- Opening Delimiter -

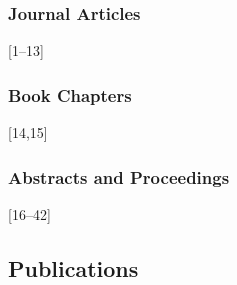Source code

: \documentclass[
]{article}
\begin{document}
\hypertarget{journal-articles}{%
\subsubsection{Journal Articles}\label{journal-articles}}

{[}1--13{]}

\hypertarget{book-chapters}{%
\subsubsection{Book Chapters}\label{book-chapters}}

{[}14,15{]}

\hypertarget{abstracts-and-proceedings}{%
\subsubsection{Abstracts and
Proceedings}\label{abstracts-and-proceedings}}

{[}16--42{]}

\hypertarget{publications}{%
\subsection*{Publications}\label{publications}}
\end{document}

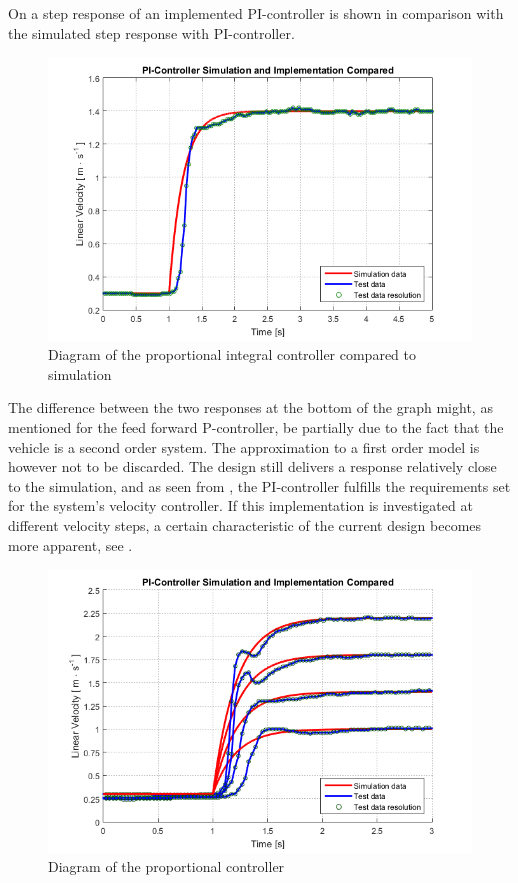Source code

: On  a step response of an implemented PI-controller is shown in comparison with the simulated step response with PI-controller.
%
\begin{figure}[H]
 	\centering
 	\includegraphics[width=\textwidth]{figures/PIcontrollerStepRealVsSim}
 	\caption{Diagram of the proportional integral controller compared to simulation}
 	\label{fig:PIcontrollerStepRealVsSim}
\end{figure}
%
The difference between the two responses at the bottom of the graph might, as mentioned for the feed forward P-controller, be partially due to the fact that the vehicle is a second order system. The approximation to a first order model is however not to be discarded. The design still delivers a response relatively close to the simulation, and as seen from , the PI-controller fulfills the requirements set for the system's velocity controller.
If this implementation is investigated at different velocity steps, a certain characteristic of the current design becomes more apparent, see .
%
\begin{figure}[H]
 	\centering
 	\includegraphics[width=\textwidth]{figures/multiStepPI}
 	\caption{Diagram of the proportional controller}
 	\label{fig:multiStepPI}
\end{figure}

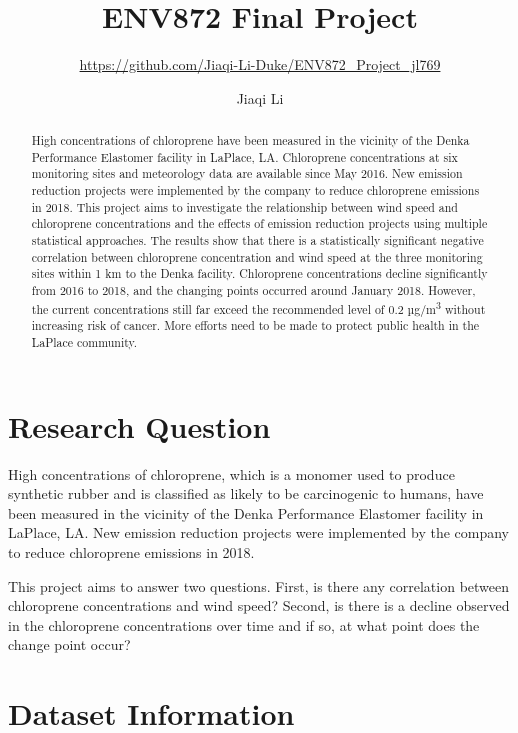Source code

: \documentclass[12pt,]{article}
\title{ENV872 Final Project}
\subtitle{\url{https://github.com/Jiaqi-Li-Duke/ENV872_Project_jl769}}
\author{Jiaqi Li}
\date{}
\begin{document}
\maketitle
\begin{abstract}
High concentrations of chloroprene have been measured in the vicinity of
the Denka Performance Elastomer facility in LaPlace, LA. Chloroprene
concentrations at six monitoring sites and meteorology data are
available since May 2016. New emission reduction projects were
implemented by the company to reduce chloroprene emissions in 2018. This
project aims to investigate the relationship between wind speed and
chloroprene concentrations and the effects of emission reduction
projects using multiple statistical approaches. The results show that
there is a statistically significant negative correlation between
chloroprene concentration and wind speed at the three monitoring sites
within 1 km to the Denka facility. Chloroprene concentrations decline
significantly from 2016 to 2018, and the changing points occurred around
January 2018. However, the current concentrations still far exceed the
recommended level of 0.2 µg/m\textsuperscript{3} without increasing risk
of cancer. More efforts need to be made to protect public health in the
LaPlace community.
\end{abstract}

\newpage

\tableofcontents  \newpage
\listoftables  \newpage
\listoffigures  \newpage

\section{Research Question}\label{research-question}

High concentrations of chloroprene, which is a monomer used to produce
synthetic rubber and is classified as likely to be carcinogenic to
humans, have been measured in the vicinity of the Denka Performance
Elastomer facility in LaPlace, LA. New emission reduction projects were
implemented by the company to reduce chloroprene emissions in 2018.

This project aims to answer two questions. First, is there any
correlation between chloroprene concentrations and wind speed? Second,
is there is a decline observed in the chloroprene concentrations over
time and if so, at what point does the change point occur?

\newpage

\section{Dataset Information}\label{dataset-information}
\end{document}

- Closing Delimiter -

INSTRUCTIONS TO FOLLOW →
If a line of the material contains the string "chapters", count it; give only the total.

OUTPUT OF THE EXERCISE →
2